The thing is, we do travel a bit these days. Seen a lot of places, done a lot of things. And when we went on our last trip, to three central European cities we had never seen before, I spent a good couple of hours figuring marginally acceptable daily plans to cover what needed to be covered, and that was that and it all worked out fine. Going to WDW, on the other hand, requires at least as much planning as Eisenhower put into D-Day. The planning has already begun. I just ordered the 2007 Unofficial Guide (an invaluable resource for avoiding lines, which is the rationale for all this planning in the first place – if you could just walk in and do whatever you want to do and not run the risk of standing around doing nothing, you could just pick up a map on your way into the park and that would be the end of the angst) and some ancillary materials (don’t ask), I’ve already laid out a day-by-day plan (which Kt, who is on-board for the trip, has already revised), and I’ve even spent a few minutes staring at flights from White Plains in order to avoid the hassle of LaGuardia (a comparison could be made of the two comparable to the Orient Express in off-season Venice and the Times Square Shuttle during rush hour). Did you know that you can fly from White Plains to Orlando via Detroit and some other city I can’t even remember, and extend the trip for a full 10 hours! Boy howdy, that sounds like fun.
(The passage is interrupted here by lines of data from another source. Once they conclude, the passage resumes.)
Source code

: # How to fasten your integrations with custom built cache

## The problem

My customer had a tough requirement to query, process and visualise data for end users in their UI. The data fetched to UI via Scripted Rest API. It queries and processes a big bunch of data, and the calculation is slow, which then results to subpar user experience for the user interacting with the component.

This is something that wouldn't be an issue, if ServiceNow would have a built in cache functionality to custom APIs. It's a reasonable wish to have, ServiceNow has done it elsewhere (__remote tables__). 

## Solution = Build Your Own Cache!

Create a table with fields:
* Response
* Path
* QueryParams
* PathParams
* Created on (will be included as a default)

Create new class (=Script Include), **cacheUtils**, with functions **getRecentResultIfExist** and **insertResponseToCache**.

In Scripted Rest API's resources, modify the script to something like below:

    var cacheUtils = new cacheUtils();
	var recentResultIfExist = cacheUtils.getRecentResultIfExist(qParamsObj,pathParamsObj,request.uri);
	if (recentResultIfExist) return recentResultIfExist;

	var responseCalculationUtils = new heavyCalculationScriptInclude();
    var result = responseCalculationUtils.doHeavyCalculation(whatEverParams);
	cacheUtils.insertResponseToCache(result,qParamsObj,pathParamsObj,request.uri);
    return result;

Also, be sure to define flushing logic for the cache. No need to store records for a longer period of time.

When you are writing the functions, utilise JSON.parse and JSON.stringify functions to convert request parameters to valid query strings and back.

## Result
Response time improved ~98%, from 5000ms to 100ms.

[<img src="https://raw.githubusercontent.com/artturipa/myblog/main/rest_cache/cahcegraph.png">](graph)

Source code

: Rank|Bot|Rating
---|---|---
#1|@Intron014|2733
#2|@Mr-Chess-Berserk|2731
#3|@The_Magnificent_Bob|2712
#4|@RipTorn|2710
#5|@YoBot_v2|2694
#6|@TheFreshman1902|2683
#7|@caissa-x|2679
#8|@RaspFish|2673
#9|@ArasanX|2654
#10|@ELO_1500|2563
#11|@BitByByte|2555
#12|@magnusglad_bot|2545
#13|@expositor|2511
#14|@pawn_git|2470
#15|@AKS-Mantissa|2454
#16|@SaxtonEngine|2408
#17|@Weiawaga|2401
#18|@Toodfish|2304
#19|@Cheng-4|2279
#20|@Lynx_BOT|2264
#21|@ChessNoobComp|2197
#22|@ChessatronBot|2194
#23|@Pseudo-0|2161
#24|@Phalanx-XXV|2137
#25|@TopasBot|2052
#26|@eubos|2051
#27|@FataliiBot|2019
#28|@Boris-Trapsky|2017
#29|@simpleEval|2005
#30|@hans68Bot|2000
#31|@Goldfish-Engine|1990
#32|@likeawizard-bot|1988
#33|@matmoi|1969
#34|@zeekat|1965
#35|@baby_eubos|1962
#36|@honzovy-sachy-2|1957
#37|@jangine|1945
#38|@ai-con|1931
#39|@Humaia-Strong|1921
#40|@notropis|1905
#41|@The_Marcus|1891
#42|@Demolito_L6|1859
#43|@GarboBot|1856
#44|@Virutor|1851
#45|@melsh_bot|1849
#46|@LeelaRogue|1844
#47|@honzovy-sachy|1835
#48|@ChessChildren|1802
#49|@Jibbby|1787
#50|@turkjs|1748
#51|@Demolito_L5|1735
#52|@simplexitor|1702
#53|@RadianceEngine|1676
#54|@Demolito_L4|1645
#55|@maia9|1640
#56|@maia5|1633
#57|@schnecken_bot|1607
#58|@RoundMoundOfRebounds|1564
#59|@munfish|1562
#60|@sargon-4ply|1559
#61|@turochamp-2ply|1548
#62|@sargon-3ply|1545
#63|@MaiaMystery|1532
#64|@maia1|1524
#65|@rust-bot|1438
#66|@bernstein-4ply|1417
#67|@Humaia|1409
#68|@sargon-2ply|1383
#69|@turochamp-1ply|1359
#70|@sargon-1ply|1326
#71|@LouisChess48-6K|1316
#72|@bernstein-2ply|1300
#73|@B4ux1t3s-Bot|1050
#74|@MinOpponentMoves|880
Of course, WDW also includes Universal, and the news that Back to the Future is closing is tantamount to learning that Mickey is a member of Al Qaeda. Oh, the humanity! Sigh. In any case, one does need a day each in US and IOA (the former of which has changed a lot since our last, the latter of which should be much more desirable in warm weather than in January, given the amount of water one gets splashed through). Probably also a day in ShamuWorld. So there is some time spent off the grounds, but to say that these places aren’t Disney is so say that linguini isn’t spaghetti; it’s true, but who really cares unless one happens to be a chef?
No doubt I will bore the VCA to tears with further discussion of all of this until the deed is done. Forgive me, and remember, I only do it twice a decade. As for you, you shouldn’t do it at all until you’ve seen Dubai, Siena, Bruges and a couple of Norwegian fjords, at the very least. (Me, I’m saving Dubai until they build an interesting building or two.)